Clustering

Problem Description

Clustering problems are described in Section 8.3 of [1].

Test Data

  • 3gauss.mat - 200 points from a mixture of 3 Gaussian distributions.
  • banana.mat - 200 points from a banana data set.
  • spiral.mat - 200 points from a spiral data set.
  • datasets.mat - Larger data sets of the above 3 types.

Program Descriptions

  • NCE.m
    This program finds a set of cluster means via the CE method with (independent) Normal updating.

    Usage:
    Call the program from MATLAB, with the following syntax:

    [ mu , count , score ] = NCE( N , g , alpha , k, data , modif , drplot , c , sigma_0 )

    Example: [ mu , count , score ] = NCE( 1000 , 10 , 0.7 , 5 , DATA , 0 , 1 )

    Inputs:   
     N - Number of samples to generate each iteration
     g - Number of these samples to use to update parameters
     alpha - Smoothing parameter
     k - Number of cluster means to find
     data - The data we are trying to fit means to (Should be n x d, where there are n points, and d dimensions)
     modif - If 1, use modified smoothing, otherwise use standard smoothing
     drplot - If 1, draws the cluster means and the data (for 2-dimensions)
     c - Optional starting centroids
     sigma_0 - Optional starting standard deviation
    Outputs:   
     mu - The centroids found via the CE method, using Normal updating with the parameter set
     count - The number of iterations taken
     score - The final score of these centroids
  • genNCE.m
    This program is used internally to generate the cluster means.

  • scoreNCE.m
    This program is used internally to evaluate the performance of a particular set of means against the data.

  • MCE.m
    This program finds a set of cluster means via the CE, looking at clustering as a ``mincut'' type problem.

    Usage:
    Call the program from MATLAB, with the following syntax:

    x = MCE( N , rho , alpha , k , data )

    Example: x = MCE( 2000 , 0.01 , 0.6 , 3 , DATA )

    Inputs:   
     N - Number of samples to generate each iteration
     rho - The fraction of samples used to update the probabilities
     alpha - Smoothing parameter
     k - Number of clusters to assign points to
     data - The data we are trying to assign to clusters (Should be n x d, where there are n points, and d dimensions)
    Outputs:   
     x - The best found assignment of the data points
  • genMCE.m
    This program is used internally to assign data points to clusters.

  • MCEJ.m
    This is slight modification of the above program, using the ``injection'' idea (due to Zdravko Botev).
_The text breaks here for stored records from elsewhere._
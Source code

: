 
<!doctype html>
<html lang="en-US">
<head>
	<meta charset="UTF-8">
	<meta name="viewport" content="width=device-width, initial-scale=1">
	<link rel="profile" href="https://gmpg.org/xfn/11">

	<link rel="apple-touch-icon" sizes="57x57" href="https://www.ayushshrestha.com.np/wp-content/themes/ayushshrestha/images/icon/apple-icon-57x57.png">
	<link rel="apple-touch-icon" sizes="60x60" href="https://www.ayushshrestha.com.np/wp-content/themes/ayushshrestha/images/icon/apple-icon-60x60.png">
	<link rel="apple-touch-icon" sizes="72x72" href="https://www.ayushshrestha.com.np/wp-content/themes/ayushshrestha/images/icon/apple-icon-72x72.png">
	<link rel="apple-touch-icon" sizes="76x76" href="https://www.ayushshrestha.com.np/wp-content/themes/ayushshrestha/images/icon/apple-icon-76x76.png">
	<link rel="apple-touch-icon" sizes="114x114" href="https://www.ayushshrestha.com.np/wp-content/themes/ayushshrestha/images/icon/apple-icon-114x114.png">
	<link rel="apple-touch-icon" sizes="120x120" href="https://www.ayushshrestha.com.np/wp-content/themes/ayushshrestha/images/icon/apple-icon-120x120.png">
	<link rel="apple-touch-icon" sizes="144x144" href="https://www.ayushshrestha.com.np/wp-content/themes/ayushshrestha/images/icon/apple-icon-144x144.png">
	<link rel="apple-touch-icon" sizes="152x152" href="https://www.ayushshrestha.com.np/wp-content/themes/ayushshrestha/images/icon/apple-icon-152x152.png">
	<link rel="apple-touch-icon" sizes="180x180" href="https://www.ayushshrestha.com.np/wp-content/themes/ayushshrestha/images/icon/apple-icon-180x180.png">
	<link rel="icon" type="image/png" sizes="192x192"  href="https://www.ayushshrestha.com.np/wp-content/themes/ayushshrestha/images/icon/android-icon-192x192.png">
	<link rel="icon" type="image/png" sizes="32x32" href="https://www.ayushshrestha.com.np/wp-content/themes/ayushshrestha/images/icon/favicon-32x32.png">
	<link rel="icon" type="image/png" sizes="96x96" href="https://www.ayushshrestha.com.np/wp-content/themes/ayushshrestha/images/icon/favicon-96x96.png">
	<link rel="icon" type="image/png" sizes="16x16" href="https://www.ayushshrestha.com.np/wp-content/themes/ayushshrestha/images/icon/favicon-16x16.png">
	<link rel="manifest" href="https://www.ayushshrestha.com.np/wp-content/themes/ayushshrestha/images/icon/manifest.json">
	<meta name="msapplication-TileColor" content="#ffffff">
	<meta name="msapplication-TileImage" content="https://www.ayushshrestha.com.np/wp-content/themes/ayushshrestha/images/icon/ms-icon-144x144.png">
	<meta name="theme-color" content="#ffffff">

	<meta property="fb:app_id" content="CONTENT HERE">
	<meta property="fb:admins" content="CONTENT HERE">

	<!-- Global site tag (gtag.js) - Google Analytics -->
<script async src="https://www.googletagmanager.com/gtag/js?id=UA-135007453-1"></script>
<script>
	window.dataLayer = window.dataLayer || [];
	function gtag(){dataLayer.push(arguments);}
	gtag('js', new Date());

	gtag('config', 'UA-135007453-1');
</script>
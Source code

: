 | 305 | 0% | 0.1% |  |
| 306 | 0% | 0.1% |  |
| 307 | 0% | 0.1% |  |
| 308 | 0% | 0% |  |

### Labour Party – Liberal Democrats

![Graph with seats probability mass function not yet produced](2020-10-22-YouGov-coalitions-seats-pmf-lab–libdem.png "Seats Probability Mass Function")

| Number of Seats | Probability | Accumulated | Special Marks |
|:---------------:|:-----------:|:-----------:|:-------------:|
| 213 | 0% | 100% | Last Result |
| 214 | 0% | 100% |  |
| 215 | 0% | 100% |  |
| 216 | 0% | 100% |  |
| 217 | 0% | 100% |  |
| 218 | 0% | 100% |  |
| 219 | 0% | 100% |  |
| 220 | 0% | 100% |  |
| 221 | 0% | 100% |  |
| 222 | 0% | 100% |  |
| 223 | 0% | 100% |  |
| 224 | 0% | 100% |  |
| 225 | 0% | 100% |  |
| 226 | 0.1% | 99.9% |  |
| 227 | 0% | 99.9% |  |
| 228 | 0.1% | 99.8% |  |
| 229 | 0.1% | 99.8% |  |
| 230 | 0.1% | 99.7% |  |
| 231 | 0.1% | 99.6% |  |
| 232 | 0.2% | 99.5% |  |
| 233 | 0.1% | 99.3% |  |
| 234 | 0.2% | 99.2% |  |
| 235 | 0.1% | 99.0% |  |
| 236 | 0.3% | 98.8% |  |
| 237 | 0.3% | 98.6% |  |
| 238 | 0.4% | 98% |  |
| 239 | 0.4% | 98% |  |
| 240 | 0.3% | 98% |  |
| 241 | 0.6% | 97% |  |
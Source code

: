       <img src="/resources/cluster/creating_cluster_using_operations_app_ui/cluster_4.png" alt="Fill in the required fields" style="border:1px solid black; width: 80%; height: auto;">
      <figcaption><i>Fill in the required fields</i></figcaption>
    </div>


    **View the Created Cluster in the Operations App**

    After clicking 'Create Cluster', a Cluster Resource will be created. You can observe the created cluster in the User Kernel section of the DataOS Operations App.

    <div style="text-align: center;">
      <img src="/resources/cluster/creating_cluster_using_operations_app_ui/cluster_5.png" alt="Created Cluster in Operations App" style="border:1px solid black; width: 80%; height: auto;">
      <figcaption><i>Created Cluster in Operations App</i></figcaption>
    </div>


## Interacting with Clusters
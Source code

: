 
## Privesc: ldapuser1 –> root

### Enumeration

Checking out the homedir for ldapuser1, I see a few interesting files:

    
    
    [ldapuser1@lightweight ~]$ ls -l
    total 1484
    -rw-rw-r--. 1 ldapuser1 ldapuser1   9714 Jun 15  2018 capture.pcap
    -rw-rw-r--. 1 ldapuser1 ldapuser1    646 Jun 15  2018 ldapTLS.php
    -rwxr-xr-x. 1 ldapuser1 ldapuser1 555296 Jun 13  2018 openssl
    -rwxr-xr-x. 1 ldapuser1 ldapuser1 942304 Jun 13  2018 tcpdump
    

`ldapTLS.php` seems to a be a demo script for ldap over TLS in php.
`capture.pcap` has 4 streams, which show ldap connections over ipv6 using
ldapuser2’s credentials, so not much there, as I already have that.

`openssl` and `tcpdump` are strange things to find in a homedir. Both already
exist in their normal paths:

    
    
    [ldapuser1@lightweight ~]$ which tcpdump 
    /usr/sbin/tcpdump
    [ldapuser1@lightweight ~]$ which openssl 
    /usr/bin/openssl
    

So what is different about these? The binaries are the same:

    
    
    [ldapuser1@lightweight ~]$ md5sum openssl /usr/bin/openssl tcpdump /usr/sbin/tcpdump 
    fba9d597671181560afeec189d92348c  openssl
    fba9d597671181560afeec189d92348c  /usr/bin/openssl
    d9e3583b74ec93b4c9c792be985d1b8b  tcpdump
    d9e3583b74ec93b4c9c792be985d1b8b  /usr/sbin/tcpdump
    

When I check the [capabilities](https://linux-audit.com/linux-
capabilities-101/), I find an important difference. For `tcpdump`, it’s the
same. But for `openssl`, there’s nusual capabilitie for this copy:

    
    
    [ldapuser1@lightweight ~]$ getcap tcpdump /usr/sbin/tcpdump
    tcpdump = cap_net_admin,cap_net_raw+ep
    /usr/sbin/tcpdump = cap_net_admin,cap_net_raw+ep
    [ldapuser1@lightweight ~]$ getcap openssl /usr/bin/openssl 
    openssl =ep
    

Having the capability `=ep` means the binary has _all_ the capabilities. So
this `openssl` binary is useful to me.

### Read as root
It generally produces superior results to the unmodified MCE method.

    Usage:
    Call the program from MATLAB, with the following syntax:

    x = MCEJ( N , rho , alpha , k , data )

    Example: x = MCEJ( 1400 , 0.03 , 0.75 , 4 , DATA )

    Inputs:   
     N - Number of samples to generate each iteration
     rho - The fraction of samples used to update the probabilities
     alpha - Smoothing parameter
     k - Number of clusters to assign points to
     data - The data we are trying to assign to clusters (Should be n x d, where there are n points, and d dimensions)
    Outputs:   
     x - The best found assignment of the data points
  • scoreMCE.m
    This program is used internally to evaluate the performance of a particular assignment against the data.

  • clNCE.m
    This is a small program which labels the points in a dataset according to a set of cluster means.

    Usage:
    Call the program from MATLAB, with the following syntax:

    x = clNCE( c , data , k )

    Example: x = clNCE( mu , DATA , 5 )

    Inputs:   
     c - A set of cluster means
     data - The data we are trying to assign to clusters (Should be n x d, where there are n points, and d dimensions)
     k - Number of clusters to assign points to
    Outputs:   
     x - The assignment of the data points to clusters
  • cMCE.m
    This is a small program which calculates cluster means from a given cluster labelling.

    Usage:
    Call the program from MATLAB, with the following syntax:

    c = cMCE( x , y , k )

    Example: mu = cMCE( x , data , 6 )

    Inputs:   
     x - A labelling of data points
     data - The data we are trying to fit means to (Should be n x d, where there are n points, and d dimensions)
     k - Number of cluster means
    Outputs:   
     x - The cluster means calculated for this labelling of data points

Bibliography

  1. D. P. Kroese and R. Y. Rubinstein.
    The Cross-Entropy Method: A Unified Approach to Combinatorial Optimization, Monte-Carlo Simulation and Machine Learning.
    Springer, 2004.